The data must be written out once more, precisely as given.

(Beginning of Data shown)

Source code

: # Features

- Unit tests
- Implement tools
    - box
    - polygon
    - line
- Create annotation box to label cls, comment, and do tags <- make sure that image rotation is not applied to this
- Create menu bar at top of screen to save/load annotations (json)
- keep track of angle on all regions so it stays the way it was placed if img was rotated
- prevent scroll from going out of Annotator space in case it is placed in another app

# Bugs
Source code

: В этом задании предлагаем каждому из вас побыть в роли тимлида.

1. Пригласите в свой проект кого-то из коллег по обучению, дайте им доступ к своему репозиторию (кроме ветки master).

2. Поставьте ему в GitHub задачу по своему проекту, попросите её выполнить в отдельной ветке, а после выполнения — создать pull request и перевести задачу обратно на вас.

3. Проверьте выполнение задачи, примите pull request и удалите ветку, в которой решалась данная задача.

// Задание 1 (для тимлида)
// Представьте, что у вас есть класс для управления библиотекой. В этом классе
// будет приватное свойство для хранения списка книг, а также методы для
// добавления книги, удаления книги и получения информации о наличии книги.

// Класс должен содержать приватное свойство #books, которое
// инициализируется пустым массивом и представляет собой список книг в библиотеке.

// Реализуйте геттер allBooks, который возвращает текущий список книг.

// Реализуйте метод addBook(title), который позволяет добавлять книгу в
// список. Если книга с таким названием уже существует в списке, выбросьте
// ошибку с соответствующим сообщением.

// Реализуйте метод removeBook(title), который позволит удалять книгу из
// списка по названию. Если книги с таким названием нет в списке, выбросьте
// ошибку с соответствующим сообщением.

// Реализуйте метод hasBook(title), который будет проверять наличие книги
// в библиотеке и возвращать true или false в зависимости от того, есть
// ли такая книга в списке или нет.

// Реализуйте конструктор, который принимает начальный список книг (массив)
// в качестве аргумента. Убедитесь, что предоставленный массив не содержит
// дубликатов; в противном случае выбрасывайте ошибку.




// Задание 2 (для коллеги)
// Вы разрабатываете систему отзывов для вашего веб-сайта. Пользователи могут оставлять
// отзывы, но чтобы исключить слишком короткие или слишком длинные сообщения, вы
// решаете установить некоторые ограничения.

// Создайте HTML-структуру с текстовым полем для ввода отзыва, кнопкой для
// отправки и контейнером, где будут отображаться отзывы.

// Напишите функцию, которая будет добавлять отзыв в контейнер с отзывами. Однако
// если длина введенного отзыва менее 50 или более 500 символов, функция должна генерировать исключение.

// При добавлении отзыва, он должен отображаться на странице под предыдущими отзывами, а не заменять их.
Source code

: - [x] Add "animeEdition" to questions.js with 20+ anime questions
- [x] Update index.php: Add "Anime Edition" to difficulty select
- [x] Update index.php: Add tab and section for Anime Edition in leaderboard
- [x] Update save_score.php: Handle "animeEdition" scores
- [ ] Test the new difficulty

(End of Data shown)

Answer section:
Source code

: # Features

- Unit tests
- Implement tools
    - box
    - polygon
    - line
- Create annotation box to label cls, comment, and do tags <- make sure that image rotation is not applied to this
- Create menu bar at top of screen to save/load annotations (json)
- keep track of angle on all regions so it stays the way it was placed if img was rotated
- prevent scroll from going out of Annotator space in case it is placed in another app

# Bugs
Source code

: В этом задании предлагаем каждому из вас побыть в роли тимлида.

1. Пригласите в свой проект кого-то из коллег по обучению, дайте им доступ к своему репозиторию (кроме ветки master).

2. Поставьте ему в GitHub задачу по своему проекту, попросите её выполнить в отдельной ветке, а после выполнения — создать pull request и перевести задачу обратно на вас.

3. Проверьте выполнение задачи, примите pull request и удалите ветку, в которой решалась данная задача.

// Задание 1 (для тимлида)
// Представьте, что у вас есть класс для управления библиотекой. В этом классе
// будет приватное свойство для хранения списка книг, а также методы для
// добавления книги, удаления книги и получения информации о наличии книги.

// Класс должен содержать приватное свойство #books, которое
// инициализируется пустым массивом и представляет собой список книг в библиотеке.

// Реализуйте геттер allBooks, который возвращает текущий список книг.

// Реализуйте метод addBook(title), который позволяет добавлять книгу в
// список. Если книга с таким названием уже существует в списке, выбросьте
// ошибку с соответствующим сообщением.

// Реализуйте метод removeBook(title), который позволит удалять книгу из
// списка по названию. Если книги с таким названием нет в списке, выбросьте
// ошибку с соответствующим сообщением.

// Реализуйте метод hasBook(title), который будет проверять наличие книги
// в библиотеке и возвращать true или false в зависимости от того, есть
// ли такая книга в списке или нет.

// Реализуйте конструктор, который принимает начальный список книг (массив)
// в качестве аргумента. Убедитесь, что предоставленный массив не содержит
// дубликатов; в противном случае выбрасывайте ошибку.




// Задание 2 (для коллеги)
// Вы разрабатываете систему отзывов для вашего веб-сайта. Пользователи могут оставлять
// отзывы, но чтобы исключить слишком короткие или слишком длинные сообщения, вы
// решаете установить некоторые ограничения.

// Создайте HTML-структуру с текстовым полем для ввода отзыва, кнопкой для
// отправки и контейнером, где будут отображаться отзывы.

// Напишите функцию, которая будет добавлять отзыв в контейнер с отзывами. Однако
// если длина введенного отзыва менее 50 или более 500 символов, функция должна генерировать исключение.

// При добавлении отзыва, он должен отображаться на странице под предыдущими отзывами, а не заменять их.
Source code

: - [x] Add "animeEdition" to questions.js with 20+ anime questions
- [x] Update index.php: Add "Anime Edition" to difficulty select
- [x] Update index.php: Add tab and section for Anime Edition in leaderboard
- [x] Update save_score.php: Handle "animeEdition" scores
- [ ] Test the new difficulty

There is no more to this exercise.